TASK GOAL:
The listing must be reproduced in full, exactly as it stands.

RECORDS PROVIDED START

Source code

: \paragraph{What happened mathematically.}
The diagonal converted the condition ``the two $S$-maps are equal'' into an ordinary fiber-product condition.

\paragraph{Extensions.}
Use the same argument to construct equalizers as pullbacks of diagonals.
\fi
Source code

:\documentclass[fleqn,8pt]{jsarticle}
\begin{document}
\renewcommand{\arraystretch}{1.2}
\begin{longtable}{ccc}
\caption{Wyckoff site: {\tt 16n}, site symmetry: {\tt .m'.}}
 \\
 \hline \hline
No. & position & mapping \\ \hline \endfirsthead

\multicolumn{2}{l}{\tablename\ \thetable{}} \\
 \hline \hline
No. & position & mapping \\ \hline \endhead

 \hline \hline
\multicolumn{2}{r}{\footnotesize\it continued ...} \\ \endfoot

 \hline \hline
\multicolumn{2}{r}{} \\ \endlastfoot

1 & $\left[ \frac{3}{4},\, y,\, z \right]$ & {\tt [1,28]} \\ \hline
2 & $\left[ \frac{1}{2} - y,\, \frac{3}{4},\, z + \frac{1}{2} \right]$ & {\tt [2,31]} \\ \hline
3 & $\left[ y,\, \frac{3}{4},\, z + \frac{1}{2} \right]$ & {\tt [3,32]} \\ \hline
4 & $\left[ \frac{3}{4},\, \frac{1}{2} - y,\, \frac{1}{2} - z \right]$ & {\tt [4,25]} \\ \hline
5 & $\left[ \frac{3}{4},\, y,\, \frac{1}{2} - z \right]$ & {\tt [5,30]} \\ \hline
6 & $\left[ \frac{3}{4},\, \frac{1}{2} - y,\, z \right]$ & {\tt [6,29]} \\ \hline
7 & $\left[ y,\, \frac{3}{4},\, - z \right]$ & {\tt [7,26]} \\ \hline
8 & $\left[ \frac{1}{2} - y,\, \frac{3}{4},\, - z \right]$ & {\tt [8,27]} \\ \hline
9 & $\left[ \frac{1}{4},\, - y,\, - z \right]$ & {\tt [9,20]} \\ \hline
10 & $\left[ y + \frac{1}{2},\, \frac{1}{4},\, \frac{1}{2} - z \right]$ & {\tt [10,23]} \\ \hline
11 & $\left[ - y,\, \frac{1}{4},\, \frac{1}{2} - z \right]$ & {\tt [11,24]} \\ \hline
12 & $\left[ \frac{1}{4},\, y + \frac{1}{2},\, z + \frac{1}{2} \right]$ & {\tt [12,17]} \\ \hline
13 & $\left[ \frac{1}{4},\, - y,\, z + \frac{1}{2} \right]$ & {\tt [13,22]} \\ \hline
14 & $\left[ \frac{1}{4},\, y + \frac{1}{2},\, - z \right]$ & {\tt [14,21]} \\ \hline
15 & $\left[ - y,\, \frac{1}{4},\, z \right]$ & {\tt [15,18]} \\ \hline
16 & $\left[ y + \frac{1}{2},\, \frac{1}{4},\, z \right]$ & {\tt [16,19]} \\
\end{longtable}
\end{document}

RECORDS PROVIDED END

TASK OUTPUT:
Source code

: \paragraph{What happened mathematically.}
The diagonal converted the condition ``the two $S$-maps are equal'' into an ordinary fiber-product condition.

\paragraph{Extensions.}
Use the same argument to construct equalizers as pullbacks of diagonals.
\fi
Source code

:\documentclass[fleqn,8pt]{jsarticle}
\begin{document}
\renewcommand{\arraystretch}{1.2}
\begin{longtable}{ccc}
\caption{Wyckoff site: {\tt 16n}, site symmetry: {\tt .m'.}}
 \\
 \hline \hline
No. & position & mapping \\ \hline \endfirsthead

\multicolumn{2}{l}{\tablename\ \thetable{}} \\
 \hline \hline
No. & position & mapping \\ \hline \endhead

 \hline \hline
\multicolumn{2}{r}{\footnotesize\it continued ...} \\ \endfoot

 \hline \hline
\multicolumn{2}{r}{} \\ \endlastfoot

1 & $\left[ \frac{3}{4},\, y,\, z \right]$ & {\tt [1,28]} \\ \hline
2 & $\left[ \frac{1}{2} - y,\, \frac{3}{4},\, z + \frac{1}{2} \right]$ & {\tt [2,31]} \\ \hline
3 & $\left[ y,\, \frac{3}{4},\, z + \frac{1}{2} \right]$ & {\tt [3,32]} \\ \hline
4 & $\left[ \frac{3}{4},\, \frac{1}{2} - y,\, \frac{1}{2} - z \right]$ & {\tt [4,25]} \\ \hline
5 & $\left[ \frac{3}{4},\, y,\, \frac{1}{2} - z \right]$ & {\tt [5,30]} \\ \hline
6 & $\left[ \frac{3}{4},\, \frac{1}{2} - y,\, z \right]$ & {\tt [6,29]} \\ \hline
7 & $\left[ y,\, \frac{3}{4},\, - z \right]$ & {\tt [7,26]} \\ \hline
8 & $\left[ \frac{1}{2} - y,\, \frac{3}{4},\, - z \right]$ & {\tt [8,27]} \\ \hline
9 & $\left[ \frac{1}{4},\, - y,\, - z \right]$ & {\tt [9,20]} \\ \hline
10 & $\left[ y + \frac{1}{2},\, \frac{1}{4},\, \frac{1}{2} - z \right]$ & {\tt [10,23]} \\ \hline
11 & $\left[ - y,\, \frac{1}{4},\, \frac{1}{2} - z \right]$ & {\tt [11,24]} \\ \hline
12 & $\left[ \frac{1}{4},\, y + \frac{1}{2},\, z + \frac{1}{2} \right]$ & {\tt [12,17]} \\ \hline
13 & $\left[ \frac{1}{4},\, - y,\, z + \frac{1}{2} \right]$ & {\tt [13,22]} \\ \hline
14 & $\left[ \frac{1}{4},\, y + \frac{1}{2},\, - z \right]$ & {\tt [14,21]} \\ \hline
15 & $\left[ - y,\, \frac{1}{4},\, z \right]$ & {\tt [15,18]} \\ \hline
16 & $\left[ y + \frac{1}{2},\, \frac{1}{4},\, z \right]$ & {\tt [16,19]} \\
\end{longtable}
\end{document}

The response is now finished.